For my most complex workflow, I’m developing and deploying a React Native/Expo app. Here, I want to maintain two parallel version numbers for my releases. We’ve got our internal semantic versioning that’s sort of derived from semver. Here, major versions indicate native code changes, minor versions indicate changes requiring app store review, and patch versions can be pushed straight to the user. Next to that, we maintain a user-facing version which we increment however we want to.

In my least complex workflow, I deploy a backend service to a Docker repository, tagged (or versioned) with the Github commit SHA.

For both of these, I’d like to maintain a changelog/release history somewhere. This will make it easier for me to see what changes are deployed to a certain environment, and I can use it to automatically communicate updates internally, and maybe even externally through the app stores.

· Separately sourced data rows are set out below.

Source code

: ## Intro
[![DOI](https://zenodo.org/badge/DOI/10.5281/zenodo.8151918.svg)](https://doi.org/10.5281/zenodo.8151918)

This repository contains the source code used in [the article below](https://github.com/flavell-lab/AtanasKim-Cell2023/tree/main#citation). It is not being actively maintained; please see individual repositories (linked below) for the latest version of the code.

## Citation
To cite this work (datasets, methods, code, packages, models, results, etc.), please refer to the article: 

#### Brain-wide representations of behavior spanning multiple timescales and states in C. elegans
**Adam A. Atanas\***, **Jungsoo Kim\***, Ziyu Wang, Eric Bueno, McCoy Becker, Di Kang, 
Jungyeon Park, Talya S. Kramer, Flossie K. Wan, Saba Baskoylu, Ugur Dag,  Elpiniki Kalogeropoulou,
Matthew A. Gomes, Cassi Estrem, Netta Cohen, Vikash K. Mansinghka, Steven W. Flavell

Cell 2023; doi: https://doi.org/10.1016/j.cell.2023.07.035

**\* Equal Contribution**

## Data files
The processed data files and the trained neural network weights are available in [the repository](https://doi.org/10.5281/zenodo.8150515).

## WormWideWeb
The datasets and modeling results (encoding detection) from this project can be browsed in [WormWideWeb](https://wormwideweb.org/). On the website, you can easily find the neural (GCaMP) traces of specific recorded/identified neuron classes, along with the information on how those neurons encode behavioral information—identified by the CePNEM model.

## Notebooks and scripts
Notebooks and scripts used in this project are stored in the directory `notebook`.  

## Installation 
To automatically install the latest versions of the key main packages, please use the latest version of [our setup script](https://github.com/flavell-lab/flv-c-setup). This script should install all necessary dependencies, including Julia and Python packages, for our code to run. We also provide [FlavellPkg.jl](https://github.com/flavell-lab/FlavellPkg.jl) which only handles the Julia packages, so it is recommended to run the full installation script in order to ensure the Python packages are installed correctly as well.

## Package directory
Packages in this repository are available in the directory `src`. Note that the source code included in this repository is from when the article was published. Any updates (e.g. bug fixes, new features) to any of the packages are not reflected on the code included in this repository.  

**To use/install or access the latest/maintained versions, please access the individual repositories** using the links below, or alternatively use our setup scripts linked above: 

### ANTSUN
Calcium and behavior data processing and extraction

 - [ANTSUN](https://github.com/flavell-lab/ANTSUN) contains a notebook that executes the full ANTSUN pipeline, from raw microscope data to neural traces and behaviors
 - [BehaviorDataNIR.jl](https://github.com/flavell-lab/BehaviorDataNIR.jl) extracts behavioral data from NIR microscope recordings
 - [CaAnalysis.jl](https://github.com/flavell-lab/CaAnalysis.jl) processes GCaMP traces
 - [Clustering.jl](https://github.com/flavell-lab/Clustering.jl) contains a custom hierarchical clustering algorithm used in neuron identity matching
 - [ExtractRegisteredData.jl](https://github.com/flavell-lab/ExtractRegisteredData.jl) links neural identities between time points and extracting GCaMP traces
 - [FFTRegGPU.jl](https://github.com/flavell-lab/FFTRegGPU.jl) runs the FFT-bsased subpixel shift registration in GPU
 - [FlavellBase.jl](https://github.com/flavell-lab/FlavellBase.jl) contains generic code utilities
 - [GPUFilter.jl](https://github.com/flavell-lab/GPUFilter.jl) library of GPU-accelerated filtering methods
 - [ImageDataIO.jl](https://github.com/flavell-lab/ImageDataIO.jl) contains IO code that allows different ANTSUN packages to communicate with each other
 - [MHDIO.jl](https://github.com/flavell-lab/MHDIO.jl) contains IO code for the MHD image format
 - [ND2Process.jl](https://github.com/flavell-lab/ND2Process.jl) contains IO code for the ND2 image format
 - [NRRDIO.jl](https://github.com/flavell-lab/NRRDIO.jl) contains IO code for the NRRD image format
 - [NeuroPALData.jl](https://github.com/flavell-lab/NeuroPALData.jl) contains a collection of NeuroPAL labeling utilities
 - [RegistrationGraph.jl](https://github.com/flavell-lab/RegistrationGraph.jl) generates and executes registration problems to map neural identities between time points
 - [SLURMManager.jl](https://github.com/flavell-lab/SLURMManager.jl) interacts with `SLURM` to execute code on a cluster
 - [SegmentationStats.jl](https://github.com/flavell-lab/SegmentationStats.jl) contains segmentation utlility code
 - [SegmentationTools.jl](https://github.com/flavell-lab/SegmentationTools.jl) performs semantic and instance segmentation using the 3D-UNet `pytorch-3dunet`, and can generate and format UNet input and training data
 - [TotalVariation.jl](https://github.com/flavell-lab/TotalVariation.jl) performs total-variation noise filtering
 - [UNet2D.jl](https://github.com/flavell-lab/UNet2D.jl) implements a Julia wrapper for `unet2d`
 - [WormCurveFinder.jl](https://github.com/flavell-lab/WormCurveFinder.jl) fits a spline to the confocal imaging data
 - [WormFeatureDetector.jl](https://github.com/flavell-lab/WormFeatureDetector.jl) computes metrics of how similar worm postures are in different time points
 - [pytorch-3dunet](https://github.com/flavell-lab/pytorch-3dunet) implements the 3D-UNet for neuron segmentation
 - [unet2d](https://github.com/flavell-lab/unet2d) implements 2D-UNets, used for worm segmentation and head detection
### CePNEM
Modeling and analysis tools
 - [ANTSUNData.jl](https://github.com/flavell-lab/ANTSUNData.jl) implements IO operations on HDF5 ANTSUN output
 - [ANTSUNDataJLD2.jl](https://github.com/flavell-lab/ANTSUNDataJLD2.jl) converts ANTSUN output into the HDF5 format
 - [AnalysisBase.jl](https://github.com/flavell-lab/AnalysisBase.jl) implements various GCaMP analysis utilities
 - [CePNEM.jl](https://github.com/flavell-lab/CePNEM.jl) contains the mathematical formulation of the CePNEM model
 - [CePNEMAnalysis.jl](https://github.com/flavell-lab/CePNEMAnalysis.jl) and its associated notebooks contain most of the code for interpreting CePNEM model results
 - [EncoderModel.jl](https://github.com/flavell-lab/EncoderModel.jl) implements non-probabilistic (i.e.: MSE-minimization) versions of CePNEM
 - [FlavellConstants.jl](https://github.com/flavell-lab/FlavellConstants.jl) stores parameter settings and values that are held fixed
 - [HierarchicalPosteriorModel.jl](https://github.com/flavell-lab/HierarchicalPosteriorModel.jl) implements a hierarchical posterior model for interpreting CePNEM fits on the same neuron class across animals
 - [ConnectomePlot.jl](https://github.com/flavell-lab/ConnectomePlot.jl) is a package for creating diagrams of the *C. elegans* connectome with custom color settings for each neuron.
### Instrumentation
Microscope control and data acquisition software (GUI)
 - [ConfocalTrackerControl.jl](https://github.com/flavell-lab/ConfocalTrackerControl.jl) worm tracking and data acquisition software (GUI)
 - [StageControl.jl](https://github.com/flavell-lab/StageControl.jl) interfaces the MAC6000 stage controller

I’d like to be able to do all this without leaving Github. Ideally even without using bots.

Global truths

All changes are merged into main. Publishing releases happens from main.

Changelog information should be maintained in JSON files in a simple format. Ideally, I’d find some open source initiative for a standardized format. A Github Action should automatically create a changelog JSON file for each PR.

From these JSON files, a CHANGELOG.md should be created as well as Github Releases. The structure should look something like this:

.changelog
├── draft
│   ├── pr13.json
│   └── pr14.json
├── v0.0.1.json
└── v0.0.2.json
…

One or more release branches and PR should be maintained automatically through a separate branch where all JSON files in the .changelog/draft/ directory are merged into the appropriate vA.B.C.json file, and the CHANGELOG.md is updated.

The PR’s merge commit should be useful, including the new version and a summary of the changes. When merging this PR, a Github Release should be published and the commit should be tagged.

Per type…

Library

Versioning

Libraries should be versioned with semantic versioning, conforming to standard major/minor/patch rules.

PRs should be labeled (preferably automatically) with the appropriate type of version increase (e.g., version: major). This information is also stored in the PR’s changelog file.

Release

There is a simple release branch in which all changes are collected like described above.

As necessary, this “spec” can be extended with a definition of how fixes on older versions can be maintained. Hypothetically, a branch could be created from the desired latest release tag and the system could automatically detect that this change should go into a separate release PR.

Application

Versioning

Applications have at least(!) one version. This may have some type of semantic meaning, but it should probably be a simple date-based vYYYYMMDD-NNN version for most applications.

In React-Native apps, or other apps where the frontend can be deployed either through a reviewed process or directly to the user, the versioning should reflect the type of change. In RN, I use the versioning format vR.M.P, where:

  • R is runtime, requiring a full rebuild of the app when there are changes to native dependencies. This also requires rebuilding the Expo dev app.
  • M is “major” changes, defined as changes that require an App Store/Play Store review.
  • P is “patch” changes, for changes that can bypass the review.

This way it’s easily discernible what type of release is being made.

Additionally, applications can have a user-facing version. This is basically decided entirely by developer or PM/PO preferences.

PRs should be labeled (preferably automatically) with the appropriate type of version increase (e.g., version: major and user-facing-version: patch). This information is also stored in the PR’s changelog file.

Release

There is a simple release branch in which all changes are collected like described above.

Different release workflows could happen based on the different types of releases. For example, a major version increase in a React Native app could trigger an Expo build of the normal app. Merging a PR with a major version increase (without releasing) could trigger a development app build.

Server

Versioning

Servers should be versioned exclusively by Git commit SHA. If a server requires more versioning for some reason it should be treated as an application.